### PROVIDED RECORDS

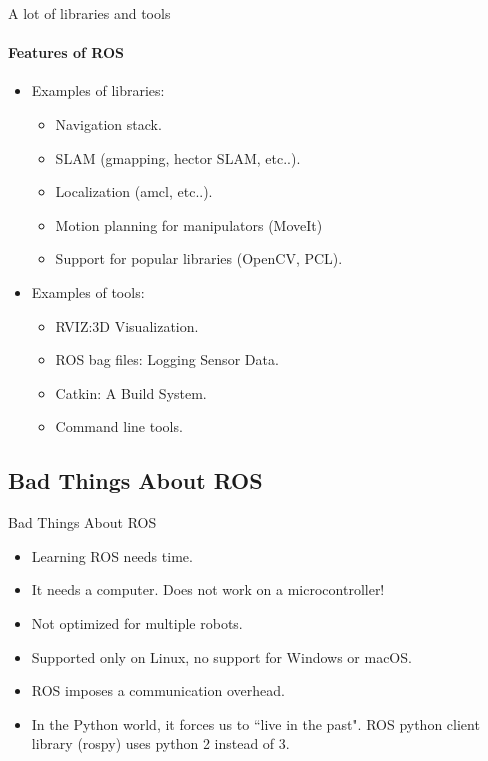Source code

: \documentclass{beamer}
\begin{document}
\begin{frame}{A lot of libraries and tools}
    \framesubtitle{Features of ROS}    
    \begin{itemize}
        \item Examples of libraries:
            \begin{itemize}
                \item Navigation stack.
                \item SLAM (gmapping, hector SLAM, etc..).
                \item Localization (amcl, etc..).
                \item Motion planning for manipulators (MoveIt)
                \item Support for popular libraries (OpenCV, PCL).
            \end{itemize}
            
        \item Examples of tools:
            \begin{itemize}
                \item RVIZ:3D Visualization.
                \item ROS bag files: Logging Sensor Data.
                \item Catkin: A Build System.
                \item Command line tools.
            \end{itemize}        
    \end{itemize}
\end{frame}


\subsection{Bad Things About ROS}

\begin{frame}{Bad Things About ROS}
            \begin{itemize}
                \item Learning ROS needs time. 
                \item It needs a computer. Does not work on a microcontroller!
                \item Not optimized for multiple robots.
                \item Supported only on Linux, no support for Windows or macOS.
                \item ROS imposes a communication overhead.
                \item In the Python world, it forces us to ``live in the past". ROS python client library (rospy) uses python 2 instead of 3.
            \end{itemize}  
\end{frame}
\end{document}
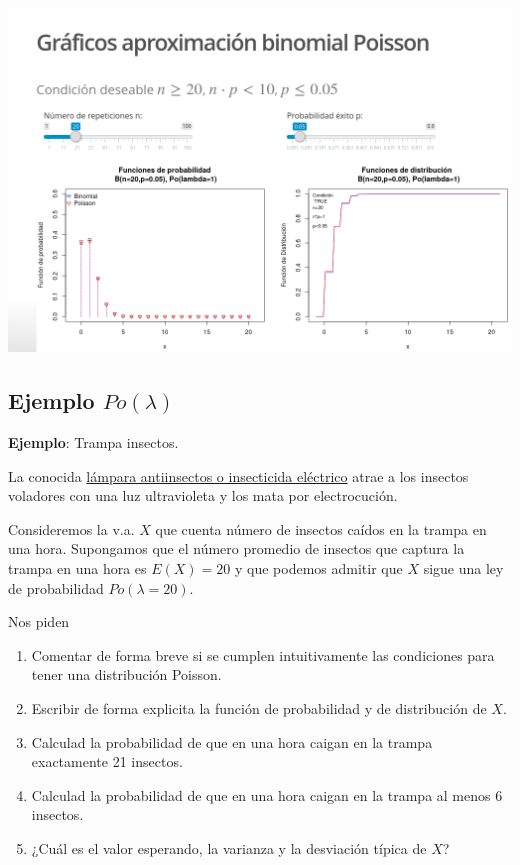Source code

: \documentclass[]{book}
\providecommand{\tightlist}{%
  \setlength{\itemsep}{0pt}\setlength{\parskip}{0pt}}
\begin{document}
\href{https://joanby.shinyapps.io/DistribucionesNotables/}{\includegraphics{Images/noshinyImages/interactiva_poisson1.png}}

\hypertarget{ejemplo-polambda}{%
\subsection{\texorpdfstring{Ejemplo \(Po(\lambda)\)}{Ejemplo Po(\textbackslash{}lambda)}}\label{ejemplo-polambda}}

\textbf{Ejemplo}: Trampa insectos.

La conocida \href{https://es.wikipedia.org/wiki/Insecticida_el\%C3\%A9ctrico}{lámpara antiinsectos o insecticida eléctrico} atrae a los insectos voladores con una luz ultravioleta y los mata por electrocución.

Consideremos la v.a. \(X\) que cuenta número de insectos caídos en la trampa en una hora. Supongamos que el número promedio de insectos que captura la trampa en una hora es \(E(X)=20\) y que podemos admitir que \(X\) sigue una ley de probabilidad \(Po(\lambda=20)\).

Nos piden

\begin{enumerate}
\def\labelenumi{\arabic{enumi}.}
\tightlist
\item
  Comentar de forma breve si se cumplen intuitivamente las condiciones para tener una distribución Poisson.
\item
  Escribir de forma explicita la función de probabilidad y de distribución de \(X\).
\item
  Calculad la probabilidad de que en una hora caigan en la trampa exactamente 21 insectos.
\item
  Calculad la probabilidad de que en una hora caigan en la trampa al menos 6 insectos.
\item
  ¿Cuál es el valor esperando, la varianza y la desviación típica de \(X\)?
\end{enumerate}
\end{document}
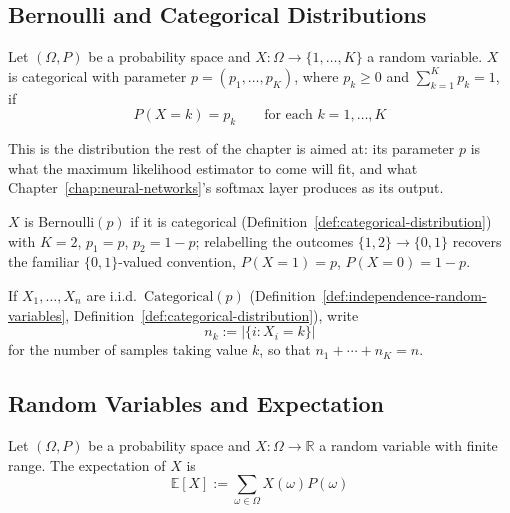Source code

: 	\subsection{Bernoulli and Categorical Distributions}
		
		\begin{definition}
			\label{def:categorical-distribution}
			Let $(\Omega, P)$ be a probability space and $X:\Omega\to\{1,\dots,K\}$ a random variable. $X$ is categorical with parameter $p=(p_1,\dots,p_K)$, where $p_k\ge0$ and $\sum_{k=1}^K p_k=1$, if
			\[
				P(X=k) = p_k \qquad \text{for each } k=1,\dots,K
			\]
		\end{definition}
		
		\begin{remark}
			\label{rem:categorical-mle-softmax}
			This is the distribution the rest of the chapter is aimed at: its parameter $p$ is what the maximum likelihood estimator to come will fit, and what Chapter~\ref{chap:neural-networks}'s softmax layer produces as its output.
		\end{remark}
		
		\begin{remark}
			\label{rem:bernoulli-distribution}
			$X$ is Bernoulli$(p)$ if it is categorical (Definition~\ref{def:categorical-distribution}) with $K=2$, $p_1=p$, $p_2=1-p$; relabelling the outcomes $\{1,2\}\to\{0,1\}$ recovers the familiar $\{0,1\}$-valued convention, $P(X=1)=p$, $P(X=0)=1-p$.
		\end{remark}
		
		\begin{remark}
			\label{rem:iid-sample-counts}
			If $X_1,\dots,X_n$ are i.i.d.\ $\mathrm{Categorical}(p)$ (Definition~\ref{def:independence-random-variables}, Definition~\ref{def:categorical-distribution}), write
			\[
				n_k := |\{i : X_i=k\}|
			\]
			for the number of samples taking value $k$, so that $n_1+\cdots+n_K=n$.
		\end{remark}
		
	\subsection{Random Variables and Expectation}
		
		\begin{definition}[Expectation]
			\label{def:expectation}
			Let $(\Omega, P)$ be a probability space and $X:\Omega\to\mathbb{R}$ a random variable with finite range. The expectation of $X$ is
			\[
				\mathbb{E}[X] := \sum_{\omega\in\Omega} X(\omega)P(\omega)
			\]
		\end{definition}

######

PROBLEM DESCRIPTION: Count how many lines of the entries contain the word "itemize"; only the number should appear in the reply.

EXERCISE OUTPUT: 8